This similarity between these two kinds of opportunism is no coincidence. Capitalism has always used the tactic of instigating ethnic or racial divisions, with this tactic taking on many different, newer forms during the monopoly era. It was when capitalism reached its highest stage, and became ripe for workers revolution in an unprecedented way, that we started seeing the reactionary forces invent additional counterrevolutionary ideologies. Ideologies that could be used to manage discontent during a historical phase when something like the Russian Revolution had become realistic. 

Chinese exclusion, the Jim Crow laws, the creation of Orangeism’s updated version the KKK, and the era’s other racist institutional actions were about preemptively stopping something like the 1917 Russian workers victory from occurring in the United States. 1917 hadn’t come yet, but the ruling classes in America and abroad could already see that their power was now under serious threat. 

This is what explains the seemingly contradictory nature of the U.S.-British capitalist alliance’s behavior towards the Chinese. Our ruling class imported so many Chinese workers, only to expel or exclude them right after, because these immigrants were always disposable. Forces like the Orangeists were there to make the white workers feel elevated due to witnessing this cruelty against their fellow workers, and rally in solidarity with the capitalists against the undesirables. 
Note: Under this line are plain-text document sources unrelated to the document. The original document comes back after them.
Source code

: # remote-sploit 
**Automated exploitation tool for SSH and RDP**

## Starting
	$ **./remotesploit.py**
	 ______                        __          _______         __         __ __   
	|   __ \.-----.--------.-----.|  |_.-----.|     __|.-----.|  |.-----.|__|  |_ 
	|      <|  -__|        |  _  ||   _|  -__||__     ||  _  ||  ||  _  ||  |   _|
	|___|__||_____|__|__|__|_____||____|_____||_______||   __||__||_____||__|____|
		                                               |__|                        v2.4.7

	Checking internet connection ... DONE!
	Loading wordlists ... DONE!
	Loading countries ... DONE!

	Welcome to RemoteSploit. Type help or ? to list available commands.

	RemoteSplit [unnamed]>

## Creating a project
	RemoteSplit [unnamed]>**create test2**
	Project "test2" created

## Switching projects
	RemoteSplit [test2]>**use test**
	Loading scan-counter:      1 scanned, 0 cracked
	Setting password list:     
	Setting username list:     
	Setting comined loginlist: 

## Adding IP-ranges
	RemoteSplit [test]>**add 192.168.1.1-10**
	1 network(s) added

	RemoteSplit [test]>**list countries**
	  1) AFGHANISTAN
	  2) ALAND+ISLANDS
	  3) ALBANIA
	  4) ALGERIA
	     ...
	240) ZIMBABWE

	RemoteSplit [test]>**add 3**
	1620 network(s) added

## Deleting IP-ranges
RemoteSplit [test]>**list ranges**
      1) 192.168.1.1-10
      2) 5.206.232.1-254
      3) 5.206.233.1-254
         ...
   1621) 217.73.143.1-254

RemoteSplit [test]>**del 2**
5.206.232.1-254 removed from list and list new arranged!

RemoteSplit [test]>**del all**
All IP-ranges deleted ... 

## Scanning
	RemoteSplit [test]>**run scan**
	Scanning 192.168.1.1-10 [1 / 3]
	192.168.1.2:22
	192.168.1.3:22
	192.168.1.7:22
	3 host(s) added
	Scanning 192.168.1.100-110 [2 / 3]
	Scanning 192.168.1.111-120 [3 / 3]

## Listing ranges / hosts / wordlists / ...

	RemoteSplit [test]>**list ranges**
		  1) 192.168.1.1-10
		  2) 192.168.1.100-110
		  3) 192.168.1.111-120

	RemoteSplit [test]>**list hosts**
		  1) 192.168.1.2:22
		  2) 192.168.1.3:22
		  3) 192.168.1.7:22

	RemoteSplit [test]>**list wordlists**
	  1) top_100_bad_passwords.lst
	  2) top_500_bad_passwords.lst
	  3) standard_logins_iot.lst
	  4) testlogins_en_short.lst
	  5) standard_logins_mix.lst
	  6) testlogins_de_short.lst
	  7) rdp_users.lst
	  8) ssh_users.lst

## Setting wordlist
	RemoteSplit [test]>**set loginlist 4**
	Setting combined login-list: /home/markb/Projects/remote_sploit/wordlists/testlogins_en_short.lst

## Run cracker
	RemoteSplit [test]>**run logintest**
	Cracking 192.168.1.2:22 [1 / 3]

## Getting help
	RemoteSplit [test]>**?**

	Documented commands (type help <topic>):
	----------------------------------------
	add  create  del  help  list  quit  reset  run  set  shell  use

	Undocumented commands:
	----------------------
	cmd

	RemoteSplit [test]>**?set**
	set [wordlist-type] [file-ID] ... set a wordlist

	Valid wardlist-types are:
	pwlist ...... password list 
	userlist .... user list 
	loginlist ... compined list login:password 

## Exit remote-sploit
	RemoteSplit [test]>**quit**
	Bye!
Given the fluid nature of the situation, though, there was no telling how long these class warfare tactics would work. With the progression towards capital’s monopoly stage, the proletariat had come to have more of an objective, materially based reason to unite than ever. The racial supremacist psyops couldn’t change this reality, they could only obscure it. From here on, there would always be the risk that capital’s schemes would fail. That the country’s people would again undergo the type of transformative process which John Brown helped create, and gain another great victory.